In the method for detecting abnormal data, the feature extraction can be performed on the resource interaction data and the operation result data to obtain the resource interaction feature and the operation result feature, the feature fusion is performed on the resource interaction feature and the corresponding operation result feature based on the weight coefficients corresponding to different features to obtain the fusion feature, and the fusion feature is input into the classification vector machine to determine the abnormal data in the operation result data, so that the abnormal data detection efficiency is improved.
In some embodiments of the present disclosure, the generation manner of the classification vector machine includes:
and inputting the training samples into a classification vector machine, and determining a classification hyperplane and a classification decision function which are output by the model when the error between the result output by the classification vector machine and the training samples is smaller than an error threshold value, so as to obtain the trained classification vector machine.
The vector machine is a machine learning algorithm for solving the classification problem, and can separate samples of different classes by finding a partition hyperplane in a sample space, and simultaneously, the minimum distance from two point sets to the plane is maximized, and the distance from the edge point in the two point sets to the plane is maximized, so that the samples are classified. The training samples are input into a classification vector machine, when the error between the result output by the classification vector machine and the training samples is smaller than an error threshold, namely, the situation that the classification error of the vector machine possibly occurs in the classification process, the error threshold can be set, when the error is smaller than the error threshold, the classification hyperplane and the classification decision function output by the model are determined, the number of the classification hyperplanes can represent the number of types of the samples, and the classification decision function can determine the shape of the classification hyperplane.

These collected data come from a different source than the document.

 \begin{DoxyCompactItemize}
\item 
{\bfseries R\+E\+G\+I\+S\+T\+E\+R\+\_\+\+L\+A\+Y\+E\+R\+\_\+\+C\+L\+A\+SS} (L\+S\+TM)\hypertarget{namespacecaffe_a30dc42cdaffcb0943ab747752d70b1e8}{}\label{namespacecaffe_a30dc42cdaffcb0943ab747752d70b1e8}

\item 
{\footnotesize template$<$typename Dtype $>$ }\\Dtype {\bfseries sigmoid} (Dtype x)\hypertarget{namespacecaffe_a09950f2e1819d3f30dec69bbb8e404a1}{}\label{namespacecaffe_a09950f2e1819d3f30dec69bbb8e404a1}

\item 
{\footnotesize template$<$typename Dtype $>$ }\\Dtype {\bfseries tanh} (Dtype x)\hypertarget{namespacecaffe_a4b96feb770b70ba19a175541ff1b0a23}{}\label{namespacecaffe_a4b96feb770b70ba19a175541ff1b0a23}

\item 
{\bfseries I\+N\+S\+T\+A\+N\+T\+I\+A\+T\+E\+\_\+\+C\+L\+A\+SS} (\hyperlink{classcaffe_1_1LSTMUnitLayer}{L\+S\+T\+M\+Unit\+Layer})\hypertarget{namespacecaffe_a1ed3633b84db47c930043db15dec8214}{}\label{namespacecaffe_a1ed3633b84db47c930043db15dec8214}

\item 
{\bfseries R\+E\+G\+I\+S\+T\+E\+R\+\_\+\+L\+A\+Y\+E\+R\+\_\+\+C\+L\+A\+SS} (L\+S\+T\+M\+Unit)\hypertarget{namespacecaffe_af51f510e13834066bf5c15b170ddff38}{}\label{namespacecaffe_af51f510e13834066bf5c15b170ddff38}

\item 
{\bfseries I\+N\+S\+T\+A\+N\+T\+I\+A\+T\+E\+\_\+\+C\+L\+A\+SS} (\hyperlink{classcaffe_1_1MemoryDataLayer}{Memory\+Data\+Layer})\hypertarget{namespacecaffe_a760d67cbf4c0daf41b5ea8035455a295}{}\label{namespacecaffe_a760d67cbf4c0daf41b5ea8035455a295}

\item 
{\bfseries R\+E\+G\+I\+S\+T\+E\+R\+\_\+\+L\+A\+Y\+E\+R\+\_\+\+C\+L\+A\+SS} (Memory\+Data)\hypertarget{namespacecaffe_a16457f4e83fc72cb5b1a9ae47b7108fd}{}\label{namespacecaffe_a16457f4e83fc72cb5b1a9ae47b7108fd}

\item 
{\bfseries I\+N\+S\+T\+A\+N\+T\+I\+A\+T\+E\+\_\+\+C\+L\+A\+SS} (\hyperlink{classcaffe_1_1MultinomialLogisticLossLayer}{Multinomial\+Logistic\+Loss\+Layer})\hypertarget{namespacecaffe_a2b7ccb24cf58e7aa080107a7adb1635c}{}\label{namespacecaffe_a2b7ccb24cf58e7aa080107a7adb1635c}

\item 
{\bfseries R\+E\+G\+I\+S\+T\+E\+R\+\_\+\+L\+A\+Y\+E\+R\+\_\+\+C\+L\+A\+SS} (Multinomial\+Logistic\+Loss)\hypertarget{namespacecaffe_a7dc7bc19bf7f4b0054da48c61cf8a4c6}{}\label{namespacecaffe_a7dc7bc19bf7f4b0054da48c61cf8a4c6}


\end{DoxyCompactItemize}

In some embodiments of the present disclosure, the training samples are obtained by:
acquiring different types of resource interaction data, wherein the operation result data corresponds to the resource interaction data;
extracting the characteristics of the resource interaction data and the operation result data to obtain different types of resource interaction characteristics and operation result characteristics;
carrying out feature fusion on the resource interaction features of the same type and the corresponding operation result features to obtain fusion features;
and splicing the fusion features to obtain spliced features, wherein the spliced features are used as training samples for training the classification vector machine.
The platform can comprise different types of resource interaction data, the different types of resource interaction data correspond to different operation result data, the same type of resource interaction data and the corresponding operation result data can be subjected to feature extraction, the same type of resource interaction features and the corresponding operation result features are subjected to feature fusion to obtain fusion features, and abnormal data can be detected by combining the fusion features with the resource interaction features and the corresponding operation result features. And the fusion characteristics of different types can be spliced, and the fusion characteristics are uniformly judged by combining the interaction characteristics of various types of resources and the corresponding operation result characteristics, so that the abnormal data detection efficiency is improved.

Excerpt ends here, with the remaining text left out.